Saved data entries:
◇ ◇ ◇ ◇ ◇
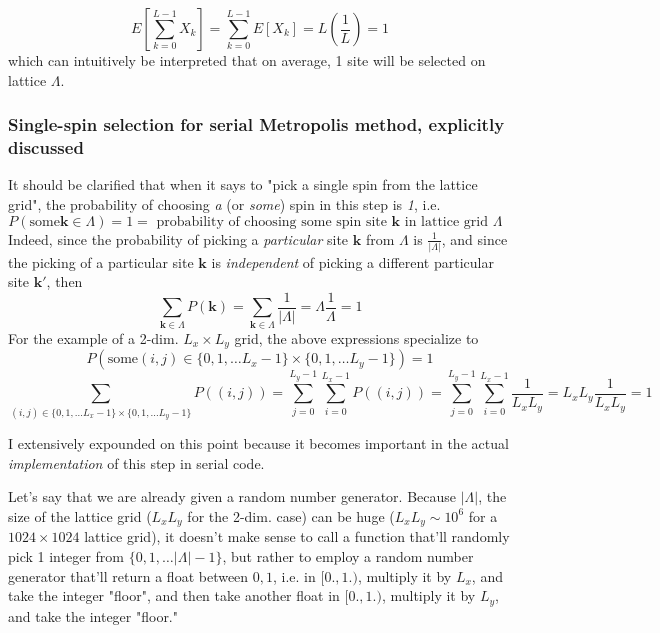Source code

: \documentclass[10pt]{amsart}
\begin{document}
\begin{multicols*}{2}
\[
E \left[ \sum_{k=0}^{L-1} X_k \right] = \sum_{k=0}^{L-1} E[X_k] = L \left( \frac{1}{L} \right) = 1
\]
which can intuitively be interpreted that on average, 1 site will be selected on lattice $\Lambda$.  


\subsubsection{Single-spin selection for serial Metropolis method, explicitly discussed}  

It should be clarified that when it says to "pick a single spin from the lattice grid", the probability of choosing \emph{a} (or \emph{some}) spin in this step is \emph{1}, i.e. 
\[
P(\text{some} \mathbf{k} \in \Lambda) = 1 = \text{ probability of choosing some spin site $\mathbf{k}$ in lattice grid $\Lambda$ }  
\]
Indeed, since the probability of picking a \emph{particular} site $\mathbf{k}$ from $\Lambda$ is $\frac{1}{|\Lambda|}$, and since the picking of a particular site $\mathbf{k}$ is \emph{independent} of picking a different particular site $\mathbf{k}'$, then 
\[
\sum_{\mathbf{k} \in \Lambda} P(\mathbf{k}) = \sum_{\mathbf{k} \in \Lambda} \frac{1}{ |\Lambda|} = \Lambda \frac{1}{ \Lambda } = 1
\] 
For the example of a 2-dim. $L_x\times L_y$ grid, the above expressions specialize to 
\[
P( \text{some} (i,j) \in \lbrace 0,1,\dots L_x -1 \rbrace \times \lbrace 0,1,\dots L_y -1 \rbrace ) = 1
\]
\[
\sum_{  (i,j) \in \lbrace 0,1,\dots L_x -1 \rbrace \times \lbrace 0,1,\dots L_y -1 \rbrace } P((i,j)) = \sum_{j=0}^{L_y-1} \sum_{i=0}^{L_x-1} P((i,j)) = \sum_{j=0}^{L_y-1} \sum_{i=0}^{L_x-1} \frac{1}{ L_xL_y } = L_x L_y  \frac{1}{ L_x L_y } = 1
\]

I extensively expounded on this point because it becomes important in the actual \emph{implementation} of this step in serial code.  

Let's say that we are already given a random number generator.  Because $|\Lambda|$, the size of the lattice grid ($L_xL_y$ for the 2-dim. case) can be huge ($L_xL_y \sim 10^6$ for a $1024 \times 1024$ lattice grid), it doesn't make sense to call a function that'll randomly pick 1 integer from $\lbrace 0 ,1,\dots |\Lambda|-1 \rbrace$, but rather to employ a random number generator that'll return a float between $0,1$, i.e. in $[0.,1.)$, multiply it by $L_x$, and take the integer "floor", and then take another float in $[0.,1.)$, multiply it by $L_y$, and take the integer "floor."  


\end{multicols*}
\end{document}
◇ ◇ ◇ ◇ ◇
**Your objective**
The answer is to be one number: the count of lines in the entries containing the string "text".

**Answer area**
2